The Dual Working Couple Dilemma
The long-standing trope of the working mother is that in an attempt to "have it all," she barely has time to breathe, never mind nurture her love life, but Karney's study suggests that this might not always be the case.
"People talk about work and marriage in two different, contradictory ways: On the one hand, people talk about work and family conflicting ... every hour at work is an hour not spent on family and relationships. The other viewpoint is that a satisfying work life can enhance relationships, because you come home revived and ready to participate in family life. So which is right?" Karney said.
Researchers, including Karney and partner researchers at Utrecht University in the Netherlands, questioned 169 couples over the course of the first four years of marriage, and for a third of them, the first few years of parenthood, in order to find this out.
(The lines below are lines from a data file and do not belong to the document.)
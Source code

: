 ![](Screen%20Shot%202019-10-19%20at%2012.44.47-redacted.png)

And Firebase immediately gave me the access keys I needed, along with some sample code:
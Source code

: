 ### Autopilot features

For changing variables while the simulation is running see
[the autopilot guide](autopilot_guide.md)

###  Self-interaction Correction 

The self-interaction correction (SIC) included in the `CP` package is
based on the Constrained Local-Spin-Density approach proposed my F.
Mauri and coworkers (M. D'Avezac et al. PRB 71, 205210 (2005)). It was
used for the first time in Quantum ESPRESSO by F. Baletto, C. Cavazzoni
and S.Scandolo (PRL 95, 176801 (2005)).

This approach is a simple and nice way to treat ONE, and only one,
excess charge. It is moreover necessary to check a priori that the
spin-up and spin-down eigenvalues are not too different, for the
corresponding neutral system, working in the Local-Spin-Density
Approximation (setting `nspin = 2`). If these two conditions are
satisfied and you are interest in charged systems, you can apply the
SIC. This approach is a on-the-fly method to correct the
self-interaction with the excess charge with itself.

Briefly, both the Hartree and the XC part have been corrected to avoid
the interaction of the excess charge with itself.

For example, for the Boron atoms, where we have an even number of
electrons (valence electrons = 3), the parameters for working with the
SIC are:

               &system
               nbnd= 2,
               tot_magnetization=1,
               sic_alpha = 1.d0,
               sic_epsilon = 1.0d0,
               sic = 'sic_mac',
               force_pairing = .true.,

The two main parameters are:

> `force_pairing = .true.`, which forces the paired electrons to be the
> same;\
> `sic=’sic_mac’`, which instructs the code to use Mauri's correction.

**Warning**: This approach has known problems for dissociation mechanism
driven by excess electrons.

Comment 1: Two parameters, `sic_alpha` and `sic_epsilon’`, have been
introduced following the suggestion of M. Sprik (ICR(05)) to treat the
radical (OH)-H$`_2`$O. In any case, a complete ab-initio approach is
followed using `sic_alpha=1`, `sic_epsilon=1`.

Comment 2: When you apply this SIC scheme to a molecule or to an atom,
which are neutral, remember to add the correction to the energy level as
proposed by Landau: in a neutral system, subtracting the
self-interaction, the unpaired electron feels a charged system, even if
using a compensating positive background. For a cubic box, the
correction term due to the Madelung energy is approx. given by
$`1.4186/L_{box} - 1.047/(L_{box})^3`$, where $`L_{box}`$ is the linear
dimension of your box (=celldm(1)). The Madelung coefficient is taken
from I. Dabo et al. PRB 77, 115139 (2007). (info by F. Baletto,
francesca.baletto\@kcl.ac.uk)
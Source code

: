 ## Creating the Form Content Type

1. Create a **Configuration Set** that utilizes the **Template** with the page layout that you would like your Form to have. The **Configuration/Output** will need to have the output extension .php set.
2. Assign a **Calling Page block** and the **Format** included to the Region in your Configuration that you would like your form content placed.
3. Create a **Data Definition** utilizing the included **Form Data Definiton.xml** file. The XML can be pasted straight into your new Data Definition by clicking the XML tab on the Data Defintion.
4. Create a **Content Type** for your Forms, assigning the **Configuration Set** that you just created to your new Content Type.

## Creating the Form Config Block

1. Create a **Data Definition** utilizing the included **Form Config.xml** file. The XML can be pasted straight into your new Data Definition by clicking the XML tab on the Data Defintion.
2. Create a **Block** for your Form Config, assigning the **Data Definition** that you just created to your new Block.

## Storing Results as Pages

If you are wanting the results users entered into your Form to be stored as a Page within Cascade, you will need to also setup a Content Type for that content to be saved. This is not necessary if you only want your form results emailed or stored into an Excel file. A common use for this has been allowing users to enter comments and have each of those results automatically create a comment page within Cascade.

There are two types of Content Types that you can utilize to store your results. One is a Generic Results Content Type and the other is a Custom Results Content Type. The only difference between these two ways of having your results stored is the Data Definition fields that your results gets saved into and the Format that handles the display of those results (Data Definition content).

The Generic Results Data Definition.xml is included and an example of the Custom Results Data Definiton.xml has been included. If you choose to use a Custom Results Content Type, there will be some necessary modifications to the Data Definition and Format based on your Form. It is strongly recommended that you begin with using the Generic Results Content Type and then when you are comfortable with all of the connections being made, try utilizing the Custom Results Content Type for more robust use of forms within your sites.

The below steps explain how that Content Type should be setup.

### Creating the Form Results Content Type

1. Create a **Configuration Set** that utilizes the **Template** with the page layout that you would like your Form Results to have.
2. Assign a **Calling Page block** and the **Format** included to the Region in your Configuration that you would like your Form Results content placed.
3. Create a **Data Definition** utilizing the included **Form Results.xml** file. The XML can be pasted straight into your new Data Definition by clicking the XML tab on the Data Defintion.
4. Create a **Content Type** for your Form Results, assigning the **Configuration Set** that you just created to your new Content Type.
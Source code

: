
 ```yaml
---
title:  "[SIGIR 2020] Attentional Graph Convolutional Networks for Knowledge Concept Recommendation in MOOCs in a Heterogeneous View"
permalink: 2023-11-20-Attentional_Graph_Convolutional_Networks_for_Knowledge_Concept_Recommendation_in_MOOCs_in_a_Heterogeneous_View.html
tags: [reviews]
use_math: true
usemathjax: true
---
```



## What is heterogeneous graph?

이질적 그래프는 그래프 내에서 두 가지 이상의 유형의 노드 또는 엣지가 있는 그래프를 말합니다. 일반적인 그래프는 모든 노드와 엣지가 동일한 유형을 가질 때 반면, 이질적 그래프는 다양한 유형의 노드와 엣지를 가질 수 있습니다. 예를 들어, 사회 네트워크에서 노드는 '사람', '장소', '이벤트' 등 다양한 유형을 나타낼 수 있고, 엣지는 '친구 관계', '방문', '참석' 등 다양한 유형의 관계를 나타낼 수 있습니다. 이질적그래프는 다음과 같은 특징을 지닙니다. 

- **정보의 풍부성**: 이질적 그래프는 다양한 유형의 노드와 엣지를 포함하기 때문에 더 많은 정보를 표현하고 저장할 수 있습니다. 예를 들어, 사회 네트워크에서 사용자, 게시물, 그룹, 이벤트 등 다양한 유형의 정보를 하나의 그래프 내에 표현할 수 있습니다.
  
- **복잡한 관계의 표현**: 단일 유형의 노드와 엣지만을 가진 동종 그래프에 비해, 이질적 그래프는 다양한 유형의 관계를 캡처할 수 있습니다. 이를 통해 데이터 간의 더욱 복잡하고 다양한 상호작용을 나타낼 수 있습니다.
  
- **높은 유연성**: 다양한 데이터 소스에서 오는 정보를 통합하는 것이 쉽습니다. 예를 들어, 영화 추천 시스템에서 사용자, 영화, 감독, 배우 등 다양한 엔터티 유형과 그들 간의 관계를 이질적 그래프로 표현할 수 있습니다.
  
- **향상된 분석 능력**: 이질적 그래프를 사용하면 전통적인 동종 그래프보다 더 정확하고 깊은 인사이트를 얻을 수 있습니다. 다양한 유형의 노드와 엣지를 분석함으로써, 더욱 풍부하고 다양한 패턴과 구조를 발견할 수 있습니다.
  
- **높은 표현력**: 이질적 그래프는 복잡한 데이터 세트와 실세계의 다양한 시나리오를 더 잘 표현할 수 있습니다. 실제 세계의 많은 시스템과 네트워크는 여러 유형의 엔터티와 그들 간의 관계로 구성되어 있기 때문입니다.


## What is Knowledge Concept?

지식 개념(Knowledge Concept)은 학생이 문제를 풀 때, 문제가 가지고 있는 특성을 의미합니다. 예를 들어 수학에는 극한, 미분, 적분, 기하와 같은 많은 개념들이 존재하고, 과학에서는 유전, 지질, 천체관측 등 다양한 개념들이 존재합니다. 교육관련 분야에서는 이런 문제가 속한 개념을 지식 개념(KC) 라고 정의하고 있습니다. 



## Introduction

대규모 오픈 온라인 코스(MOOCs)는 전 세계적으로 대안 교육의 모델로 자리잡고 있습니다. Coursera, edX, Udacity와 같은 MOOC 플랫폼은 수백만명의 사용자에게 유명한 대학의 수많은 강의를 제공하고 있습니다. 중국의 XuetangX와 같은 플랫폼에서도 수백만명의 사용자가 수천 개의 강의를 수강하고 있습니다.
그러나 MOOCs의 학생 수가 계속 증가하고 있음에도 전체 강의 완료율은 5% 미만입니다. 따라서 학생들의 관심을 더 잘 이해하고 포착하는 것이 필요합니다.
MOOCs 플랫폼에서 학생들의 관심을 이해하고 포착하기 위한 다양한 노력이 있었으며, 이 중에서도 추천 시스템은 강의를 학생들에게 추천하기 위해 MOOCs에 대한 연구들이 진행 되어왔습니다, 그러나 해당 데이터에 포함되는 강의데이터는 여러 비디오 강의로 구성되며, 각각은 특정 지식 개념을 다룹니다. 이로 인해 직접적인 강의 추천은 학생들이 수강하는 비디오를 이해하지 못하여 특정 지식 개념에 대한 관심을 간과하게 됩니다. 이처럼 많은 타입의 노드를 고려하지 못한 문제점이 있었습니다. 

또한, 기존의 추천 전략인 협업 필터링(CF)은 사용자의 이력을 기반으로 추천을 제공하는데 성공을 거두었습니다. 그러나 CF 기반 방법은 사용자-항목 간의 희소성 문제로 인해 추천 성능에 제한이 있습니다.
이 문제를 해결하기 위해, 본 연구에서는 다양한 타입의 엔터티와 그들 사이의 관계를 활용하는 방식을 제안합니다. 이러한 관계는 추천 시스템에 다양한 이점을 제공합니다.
They looked at a particular subset of working couples: those who were college educated and reported being pretty happy with their jobs.
When it was just the two of them, they found that heavy workloads didn't hurt the marriage. In fact, the more hours the husband worked, the happier both spouses were, probably because at this point in the marriage, working hard is seen as an investment in the couple's future, researchers noted.
But when kids were thrown into the mix, everything changed. Hard-working husbands were now seen as negligent fathers and spouses, putting many of the marriages on the rocks.
Separate, but Equal -- In Marriage?
"Husbands now have three things they have to be: workers, husbands and parents. If you don't have kids, working hard is totally consistent with being a good husband. If you have kids, working hard takes away from something you're supposed to be doing: helping to raise your kid," Karney said.
Once a baby is on board, researchers found that the harder the men worked, the less satisfied both partners were with their marriage. Oddly enough, the opposite held true for women: The more hours new moms worked at their job, the happier both spouses were with the marriage.
While the authors postulate that this marital satisfaction stems from dads being forced to pitch in more frequently, there are likely other factors at play here, says Dave Greenfield, psychologist and founder of the Healing Center, LLC in West Hartford, Conn.
The study looked at women who were more likely to be career-oriented in the first place, so allowing the mother to continue working would contribute to her sense of identity, self worth and stimulation, he says. She wouldn't have to completely reinvent herself as a stay-at-home mom.
Elyse Bender-Segall, 32, of Livingston N.J., said work was too integral a part of who she is to give up. She owns a public replations firm, PR Revolution, and was back in the office six days after her now 10-month-old son Madden was born.
"I wouldn't have been happy staying at home," she said. "I feel like if I took a poll of women I know, the ones who are happily married are the ones where the women work."
Because her husband also works full time, the couple has a live-in nanny, but Bender-Seagall says the time spent at their respective occupations allows the couple to really devote themselves to their family life in the evenings.
This concept of guarding each partner's distinct life within a marriage may also be at play in Karney's findings, Greenfield said.
"Couples with distinct identities have potentially happier marriages because they are not revolving their lives solely around each other. Dual careers are great for that because they're required to have that separation" -- as long as you can juggle those two careers along with other demands, like kids, he said.